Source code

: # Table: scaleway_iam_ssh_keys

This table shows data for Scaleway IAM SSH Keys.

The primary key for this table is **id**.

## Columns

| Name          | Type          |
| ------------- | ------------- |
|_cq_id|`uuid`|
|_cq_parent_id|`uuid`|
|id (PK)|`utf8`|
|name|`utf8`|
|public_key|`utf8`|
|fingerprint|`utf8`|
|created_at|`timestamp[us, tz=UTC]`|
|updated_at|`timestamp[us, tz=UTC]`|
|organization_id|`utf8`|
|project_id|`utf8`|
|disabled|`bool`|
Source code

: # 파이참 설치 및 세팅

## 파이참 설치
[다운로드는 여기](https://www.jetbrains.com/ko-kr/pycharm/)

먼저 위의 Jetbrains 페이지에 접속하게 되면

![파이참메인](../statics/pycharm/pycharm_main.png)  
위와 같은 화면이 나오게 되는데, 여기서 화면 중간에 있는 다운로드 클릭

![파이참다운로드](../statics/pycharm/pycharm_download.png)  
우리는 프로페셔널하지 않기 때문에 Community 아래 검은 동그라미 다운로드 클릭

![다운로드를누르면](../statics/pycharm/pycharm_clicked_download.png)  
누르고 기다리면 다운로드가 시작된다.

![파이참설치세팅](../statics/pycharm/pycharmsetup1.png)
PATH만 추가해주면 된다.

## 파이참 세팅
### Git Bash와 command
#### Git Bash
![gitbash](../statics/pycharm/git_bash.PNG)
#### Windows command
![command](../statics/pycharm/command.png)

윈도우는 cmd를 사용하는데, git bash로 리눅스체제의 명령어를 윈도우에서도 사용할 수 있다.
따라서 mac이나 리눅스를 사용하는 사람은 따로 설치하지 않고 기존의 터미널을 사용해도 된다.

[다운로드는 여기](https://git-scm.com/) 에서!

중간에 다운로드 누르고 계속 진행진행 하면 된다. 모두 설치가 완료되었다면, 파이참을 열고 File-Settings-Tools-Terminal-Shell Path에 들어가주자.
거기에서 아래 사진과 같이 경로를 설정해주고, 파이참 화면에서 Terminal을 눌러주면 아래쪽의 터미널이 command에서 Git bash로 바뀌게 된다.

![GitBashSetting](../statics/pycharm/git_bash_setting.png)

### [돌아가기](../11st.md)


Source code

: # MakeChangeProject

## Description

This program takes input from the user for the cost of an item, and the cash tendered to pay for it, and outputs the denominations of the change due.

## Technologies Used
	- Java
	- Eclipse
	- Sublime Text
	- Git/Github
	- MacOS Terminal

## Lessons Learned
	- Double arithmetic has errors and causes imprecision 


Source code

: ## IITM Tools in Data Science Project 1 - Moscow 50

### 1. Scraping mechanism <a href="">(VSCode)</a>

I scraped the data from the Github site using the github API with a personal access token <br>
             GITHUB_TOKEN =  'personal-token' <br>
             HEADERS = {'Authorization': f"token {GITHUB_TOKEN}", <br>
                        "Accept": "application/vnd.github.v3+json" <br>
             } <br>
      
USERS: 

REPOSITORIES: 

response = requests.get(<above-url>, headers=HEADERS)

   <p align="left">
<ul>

Requirement:
Give back all the material, with each line exactly as it stands.

Answer to this problem:
Source code

: # Table: scaleway_iam_ssh_keys

This table shows data for Scaleway IAM SSH Keys.

The primary key for this table is **id**.

## Columns

| Name          | Type          |
| ------------- | ------------- |
|_cq_id|`uuid`|
|_cq_parent_id|`uuid`|
|id (PK)|`utf8`|
|name|`utf8`|
|public_key|`utf8`|
|fingerprint|`utf8`|
|created_at|`timestamp[us, tz=UTC]`|
|updated_at|`timestamp[us, tz=UTC]`|
|organization_id|`utf8`|
|project_id|`utf8`|
|disabled|`bool`|
Source code

: # 파이참 설치 및 세팅

## 파이참 설치
[다운로드는 여기](https://www.jetbrains.com/ko-kr/pycharm/)

먼저 위의 Jetbrains 페이지에 접속하게 되면

![파이참메인](../statics/pycharm/pycharm_main.png)  
위와 같은 화면이 나오게 되는데, 여기서 화면 중간에 있는 다운로드 클릭

![파이참다운로드](../statics/pycharm/pycharm_download.png)  
우리는 프로페셔널하지 않기 때문에 Community 아래 검은 동그라미 다운로드 클릭

![다운로드를누르면](../statics/pycharm/pycharm_clicked_download.png)  
누르고 기다리면 다운로드가 시작된다.

![파이참설치세팅](../statics/pycharm/pycharmsetup1.png)
PATH만 추가해주면 된다.

## 파이참 세팅
### Git Bash와 command
#### Git Bash
![gitbash](../statics/pycharm/git_bash.PNG)
#### Windows command
![command](../statics/pycharm/command.png)

윈도우는 cmd를 사용하는데, git bash로 리눅스체제의 명령어를 윈도우에서도 사용할 수 있다.
따라서 mac이나 리눅스를 사용하는 사람은 따로 설치하지 않고 기존의 터미널을 사용해도 된다.

[다운로드는 여기](https://git-scm.com/) 에서!

중간에 다운로드 누르고 계속 진행진행 하면 된다. 모두 설치가 완료되었다면, 파이참을 열고 File-Settings-Tools-Terminal-Shell Path에 들어가주자.
거기에서 아래 사진과 같이 경로를 설정해주고, 파이참 화면에서 Terminal을 눌러주면 아래쪽의 터미널이 command에서 Git bash로 바뀌게 된다.

![GitBashSetting](../statics/pycharm/git_bash_setting.png)

### [돌아가기](../11st.md)


Source code

: # MakeChangeProject

## Description

This program takes input from the user for the cost of an item, and the cash tendered to pay for it, and outputs the denominations of the change due.

## Technologies Used
	- Java
	- Eclipse
	- Sublime Text
	- Git/Github
	- MacOS Terminal

## Lessons Learned
	- Double arithmetic has errors and causes imprecision 


Source code

: ## IITM Tools in Data Science Project 1 - Moscow 50

### 1. Scraping mechanism <a href="">(VSCode)</a>

I scraped the data from the Github site using the github API with a personal access token <br>
             GITHUB_TOKEN =  'personal-token' <br>
             HEADERS = {'Authorization': f"token {GITHUB_TOKEN}", <br>
                        "Accept": "application/vnd.github.v3+json" <br>
             } <br>
      
USERS: 

REPOSITORIES: 

response = requests.get(<above-url>, headers=HEADERS)

   <p align="left">
<ul>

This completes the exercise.